Saved entries
______

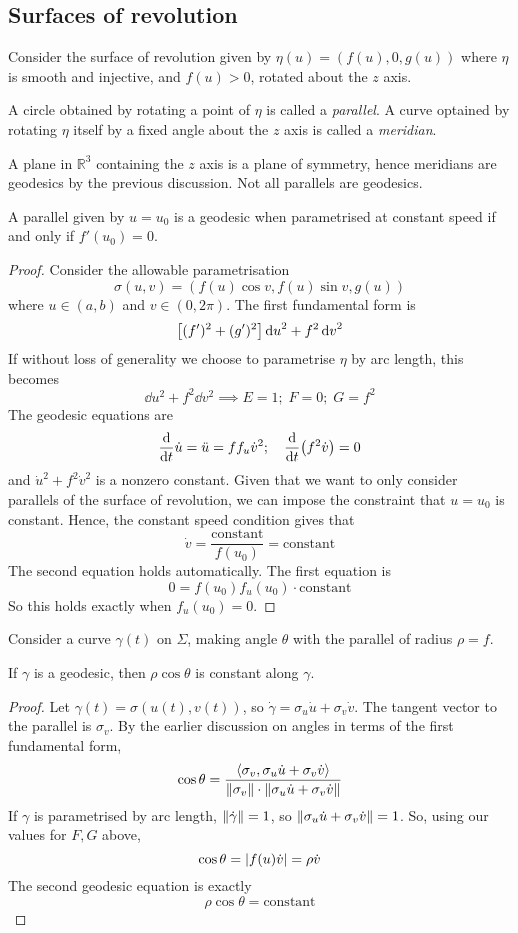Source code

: \subsection{Surfaces of revolution}
Consider the surface of revolution given by \( \eta(u) = (f(u), 0, g(u)) \) where \( \eta \) is smooth and injective, and \( f(u) > 0 \), rotated about the \( z \) axis.
\begin{definition}
	A circle obtained by rotating a point of \( \eta \) is called a \textit{parallel}.
	A curve optained by rotating \( \eta \) itself by a fixed angle about the \( z \) axis is called a \textit{meridian}.
\end{definition}
A plane in \( \mathbb R^3 \) containing the \( z \) axis is a plane of symmetry, hence meridians are geodesics by the previous discussion.
Not all parallels are geodesics.
\begin{lemma}
	A parallel given by \( u = u_0 \) is a geodesic when parametrised at constant speed if and only if \( f'(u_0) = 0 \).
\end{lemma}
\begin{proof}
	Consider the allowable parametrisation
	\[
		\sigma(u,v) = (f(u) \cos v, f(u) \sin v, g(u))
	\]
	where \( u \in (a,b) \) and \( v \in (0,2\pi) \).
	The first fundamental form is
	\[
		\qty[ (f')^2 + (g')^2 ] \dd{u}^2 + f^2 \dd{v}^2
	\]
	If without loss of generality we choose to parametrise \( \eta \) by arc length, this becomes
	\[
		\dd{u}^2 + f^2 \dd{v}^2 \implies E = 1;\;F = 0;\;G = f^2
	\]
	The geodesic equations are
	\[
		\dv{t} \dot u = \ddot u = f f_u \dot v^2;\quad \dv{t} \qty(f^2 \dot v) = 0
	\]
	and \( \dot u^2 + f^2 \dot v^2 \) is a nonzero constant.
	Given that we want to only consider parallels of the surface of revolution, we can impose the constraint that \( u = u_0 \) is constant.
	Hence, the constant speed condition gives that
	\[
		\dot v = \frac{\text{constant}}{f(u_0)} = \text{constant}
	\]
	The second equation holds automatically.
	The first equation is
	\[
		0 = f(u_0) f_u(u_0) \cdot \text{constant}
	\]
	So this holds exactly when \( f_u(u_0) = 0 \).
\end{proof}
Consider a curve \( \gamma(t) \) on \( \Sigma \), making angle \( \theta \) with the parallel of radius \( \rho = f \).
\begin{proposition}
	If \( \gamma \) is a geodesic, then \( \rho \cos \theta \) is constant along \( \gamma \).
\end{proposition}
\begin{proof}
	Let \( \gamma(t) = \sigma(u(t),v(t)) \), so \( \dot\gamma = \sigma_u \dot u + \sigma_v \dot v \).
	The tangent vector to the parallel is \( \sigma_v \).
	By the earlier discussion on angles in terms of the first fundamental form,
	\[
		\cos \theta = \frac{\left\langle{\sigma_v, \sigma_u \dot u + \sigma_v \dot v}\right\rangle}{\norm{\sigma_v} \cdot \norm{\sigma_u \dot u + \sigma_v \dot v}}
	\]
	If \( \gamma \) is parametrised by arc length, \( \norm{\dot \gamma} = 1 \), so \( \norm{\sigma_u \dot u + \sigma_v \dot v} = 1 \).
	So, using our values for \( F, G \) above,
	\[
		\cos \theta = \abs{f(u) \dot v} = \rho \dot v
	\]
	The second geodesic equation is exactly
	\[
		\rho \cos \theta = \text{constant}
	\]
\end{proof}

______

● Exercise
From the first line of the entries above down to the line holding "A plane in \( \mathbb", quote each line exactly and nothing else, skipping pictures.

● Your solution
Source code

: \subsection{Surfaces of revolution}
Consider the surface of revolution given by \( \eta(u) = (f(u), 0, g(u)) \) where \( \eta \) is smooth and injective, and \( f(u) > 0 \), rotated about the \( z \) axis.
\begin{definition}
	A circle obtained by rotating a point of \( \eta \) is called a \textit{parallel}.
	A curve optained by rotating \( \eta \) itself by a fixed angle about the \( z \) axis is called a \textit{meridian}.
\end{definition}
A plane in \( \mathbb R^3 \) containing the \( z \) axis is a plane of symmetry, hence meridians are geodesics by the previous discussion.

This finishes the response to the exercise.